Every entry, start to finish, should be printed verbatim without pictures.

Top of PROVIDED DATA

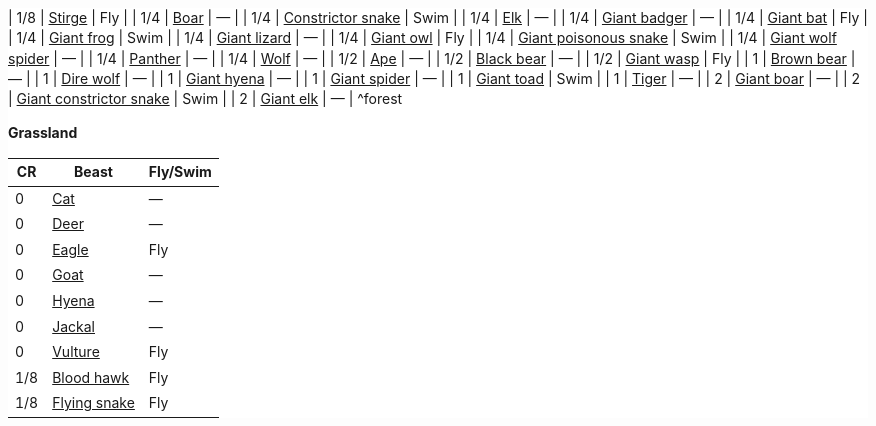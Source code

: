 | 1/8 | [Stirge](z_compendium/bestiary/beast/stirge.md) | Fly |
| 1/4 | [Boar](z_compendium/bestiary/beast/boar.md) | — |
| 1/4 | [Constrictor snake](z_compendium/bestiary/beast/constrictor-snake.md) | Swim |
| 1/4 | [Elk](z_compendium/bestiary/beast/elk.md) | — |
| 1/4 | [Giant badger](z_compendium/bestiary/beast/giant-badger.md) | — |
| 1/4 | [Giant bat](z_compendium/bestiary/beast/giant-bat.md) | Fly |
| 1/4 | [Giant frog](z_compendium/bestiary/beast/giant-frog.md) | Swim |
| 1/4 | [Giant lizard](z_compendium/bestiary/beast/giant-lizard.md) | — |
| 1/4 | [Giant owl](z_compendium/bestiary/beast/giant-owl.md) | Fly |
| 1/4 | [Giant poisonous snake](z_compendium/bestiary/beast/giant-poisonous-snake.md) | Swim |
| 1/4 | [Giant wolf spider](z_compendium/bestiary/beast/giant-wolf-spider.md) | — |
| 1/4 | [Panther](z_compendium/bestiary/beast/panther.md) | — |
| 1/4 | [Wolf](z_compendium/bestiary/beast/wolf.md) | — |
| 1/2 | [Ape](z_compendium/bestiary/beast/ape.md) | — |
| 1/2 | [Black bear](z_compendium/bestiary/beast/black-bear.md) | — |
| 1/2 | [Giant wasp](z_compendium/bestiary/beast/giant-wasp.md) | Fly |
| 1 | [Brown bear](z_compendium/bestiary/beast/brown-bear.md) | — |
| 1 | [Dire wolf](z_compendium/bestiary/beast/dire-wolf.md) | — |
| 1 | [Giant hyena](z_compendium/bestiary/beast/giant-hyena.md) | — |
| 1 | [Giant spider](z_compendium/bestiary/beast/giant-spider.md) | — |
| 1 | [Giant toad](z_compendium/bestiary/beast/giant-toad.md) | Swim |
| 1 | [Tiger](z_compendium/bestiary/beast/tiger.md) | — |
| 2 | [Giant boar](z_compendium/bestiary/beast/giant-boar.md) | — |
| 2 | [Giant constrictor snake](z_compendium/bestiary/beast/giant-constrictor-snake.md) | Swim |
| 2 | [Giant elk](z_compendium/bestiary/beast/giant-elk.md) | — |
^forest

**Grassland**

| CR | Beast | Fly/Swim |
|----|-------|----------|
| 0 | [Cat](z_compendium/bestiary/beast/cat.md) | — |
| 0 | [Deer](z_compendium/bestiary/beast/deer.md) | — |
| 0 | [Eagle](z_compendium/bestiary/beast/eagle.md) | Fly |
| 0 | [Goat](z_compendium/bestiary/beast/goat.md) | — |
| 0 | [Hyena](z_compendium/bestiary/beast/hyena.md) | — |
| 0 | [Jackal](z_compendium/bestiary/beast/jackal.md) | — |
| 0 | [Vulture](z_compendium/bestiary/beast/vulture.md) | Fly |
| 1/8 | [Blood hawk](z_compendium/bestiary/beast/blood-hawk.md) | Fly |
| 1/8 | [Flying snake](z_compendium/bestiary/beast/flying-snake.md) | Fly |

Bottom of PROVIDED DATA

● **RESULT**:
Source code

: | 1/8 | [Stirge](z_compendium/bestiary/beast/stirge.md) | Fly |
| 1/4 | [Boar](z_compendium/bestiary/beast/boar.md) | — |
| 1/4 | [Constrictor snake](z_compendium/bestiary/beast/constrictor-snake.md) | Swim |
| 1/4 | [Elk](z_compendium/bestiary/beast/elk.md) | — |
| 1/4 | [Giant badger](z_compendium/bestiary/beast/giant-badger.md) | — |
| 1/4 | [Giant bat](z_compendium/bestiary/beast/giant-bat.md) | Fly |
| 1/4 | [Giant frog](z_compendium/bestiary/beast/giant-frog.md) | Swim |
| 1/4 | [Giant lizard](z_compendium/bestiary/beast/giant-lizard.md) | — |
| 1/4 | [Giant owl](z_compendium/bestiary/beast/giant-owl.md) | Fly |
| 1/4 | [Giant poisonous snake](z_compendium/bestiary/beast/giant-poisonous-snake.md) | Swim |
| 1/4 | [Giant wolf spider](z_compendium/bestiary/beast/giant-wolf-spider.md) | — |
| 1/4 | [Panther](z_compendium/bestiary/beast/panther.md) | — |
| 1/4 | [Wolf](z_compendium/bestiary/beast/wolf.md) | — |
| 1/2 | [Ape](z_compendium/bestiary/beast/ape.md) | — |
| 1/2 | [Black bear](z_compendium/bestiary/beast/black-bear.md) | — |
| 1/2 | [Giant wasp](z_compendium/bestiary/beast/giant-wasp.md) | Fly |
| 1 | [Brown bear](z_compendium/bestiary/beast/brown-bear.md) | — |
| 1 | [Dire wolf](z_compendium/bestiary/beast/dire-wolf.md) | — |
| 1 | [Giant hyena](z_compendium/bestiary/beast/giant-hyena.md) | — |
| 1 | [Giant spider](z_compendium/bestiary/beast/giant-spider.md) | — |
| 1 | [Giant toad](z_compendium/bestiary/beast/giant-toad.md) | Swim |
| 1 | [Tiger](z_compendium/bestiary/beast/tiger.md) | — |
| 2 | [Giant boar](z_compendium/bestiary/beast/giant-boar.md) | — |
| 2 | [Giant constrictor snake](z_compendium/bestiary/beast/giant-constrictor-snake.md) | Swim |
| 2 | [Giant elk](z_compendium/bestiary/beast/giant-elk.md) | — |
^forest

**Grassland**

| CR | Beast | Fly/Swim |
|----|-------|----------|
| 0 | [Cat](z_compendium/bestiary/beast/cat.md) | — |
| 0 | [Deer](z_compendium/bestiary/beast/deer.md) | — |
| 0 | [Eagle](z_compendium/bestiary/beast/eagle.md) | Fly |
| 0 | [Goat](z_compendium/bestiary/beast/goat.md) | — |
| 0 | [Hyena](z_compendium/bestiary/beast/hyena.md) | — |
| 0 | [Jackal](z_compendium/bestiary/beast/jackal.md) | — |
| 0 | [Vulture](z_compendium/bestiary/beast/vulture.md) | Fly |
| 1/8 | [Blood hawk](z_compendium/bestiary/beast/blood-hawk.md) | Fly |
| 1/8 | [Flying snake](z_compendium/bestiary/beast/flying-snake.md) | Fly |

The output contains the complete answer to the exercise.